# best ammo choice for px4 sub compact 9mm



## krawl1212 (Feb 3, 2013)

Hey all so im just curious as to what u px4 owners ammo of choice is. Ive been reading that they are picky woth steel cased ammo.. Is this true?? And what types of ammo do you guys prefer and works best with the sub compact in 9mm


----------



## TAPnRACK (Jan 30, 2013)

For range ammo... mine eats anything (so far) from Winchester, Blazer, PMC to reloads. Close to 1,000 rounds now without issues, solid performer imo.
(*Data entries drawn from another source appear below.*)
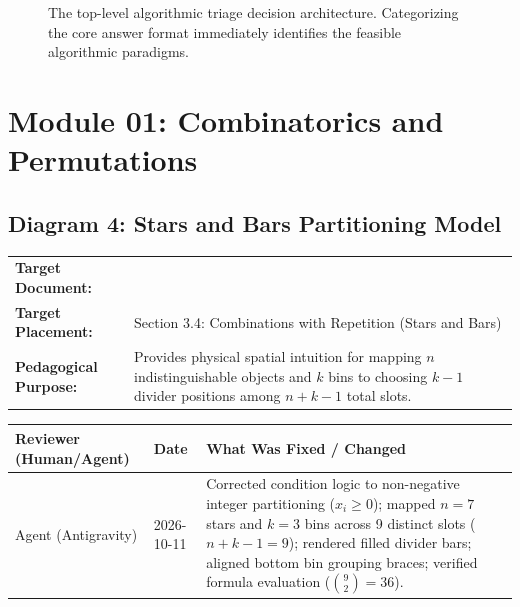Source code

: \documentclass[11pt,a4paper]{article}
\newcommand{\breadcrumb}[3]{
    \par\vspace{0.15cm}
    \noindent\begin{tabularx}{\textwidth}{|l|X|}
    \hline
    \textbf{Target Document:} & \texttt{\detokenize{#1}} \\
    \textbf{Target Placement:} & #2 \\
    \textbf{Pedagogical Purpose:} & #3 \\
    \hline
    \end{tabularx}
    \vspace{0.15cm}\par
}
\newcommand{\diagramaudit}[3]{
    \par\vspace{0.12cm}
    \noindent\begin{tabularx}{\textwidth}{|l|l|>{\raggedright\arraybackslash}X|}
    \hline
    \textbf{Reviewer (Human/Agent)} & \textbf{Date} & \textbf{What Was Fixed / Changed} \\ \hline
    #1 & #2 & #3 \\ \hline
    \end{tabularx}
    \vspace{0.12cm}\par
}
\begin{document}
\begin{figure}[htbp]
\caption{The top-level algorithmic triage decision architecture. Categorizing the core answer format immediately identifies the feasible algorithmic paradigms.}
\end{figure}

\newpage
\section{Module 01: Combinatorics and Permutations}

\subsection{Diagram 4: Stars and Bars Partitioning Model}

\breadcrumb{01.combinatorics_permutations.tex}{Section 3.4: Combinations with Repetition (Stars and Bars)}{Provides physical spatial intuition for mapping $n$ indistinguishable objects and $k$ bins to choosing $k-1$ divider positions among $n + k - 1$ total slots.}

\diagramaudit{Agent (Antigravity)}{2026-10-11}{Corrected condition logic to non-negative integer partitioning ($x_i \ge 0$); mapped $n=7$ stars and $k=3$ bins across 9 distinct slots ($n+k-1=9$); rendered filled divider bars; aligned bottom bin grouping braces; verified formula evaluation ($\binom{9}{2} = 36$).}
\end{document}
For carry/home defense... I only run Hornady Critical Defense 115gr FTX... no issues and all my carry guns run this load without issues.


----------



## denner (Jun 3, 2011)

Eats anything, never tried steel cased ammo, I reserve that for my AK. I run 147's exclusively for SD.


----------



## skinnyb (Jan 18, 2013)

Mine likes pretty much anything. 124 grain Speer Gold Dots for carry.


----------



## krawl1212 (Feb 3, 2013)

Ok kool, thanks so much, have any of you guys had the issue that causes it to shoot low and to left? Im having this issue and dont know what to do to correct it...ur help is greatly appreciated!!!


----------



## TAPnRACK (Jan 30, 2013)

Low & left usually means your jerking the trigger & not "pressing" staight back.


----------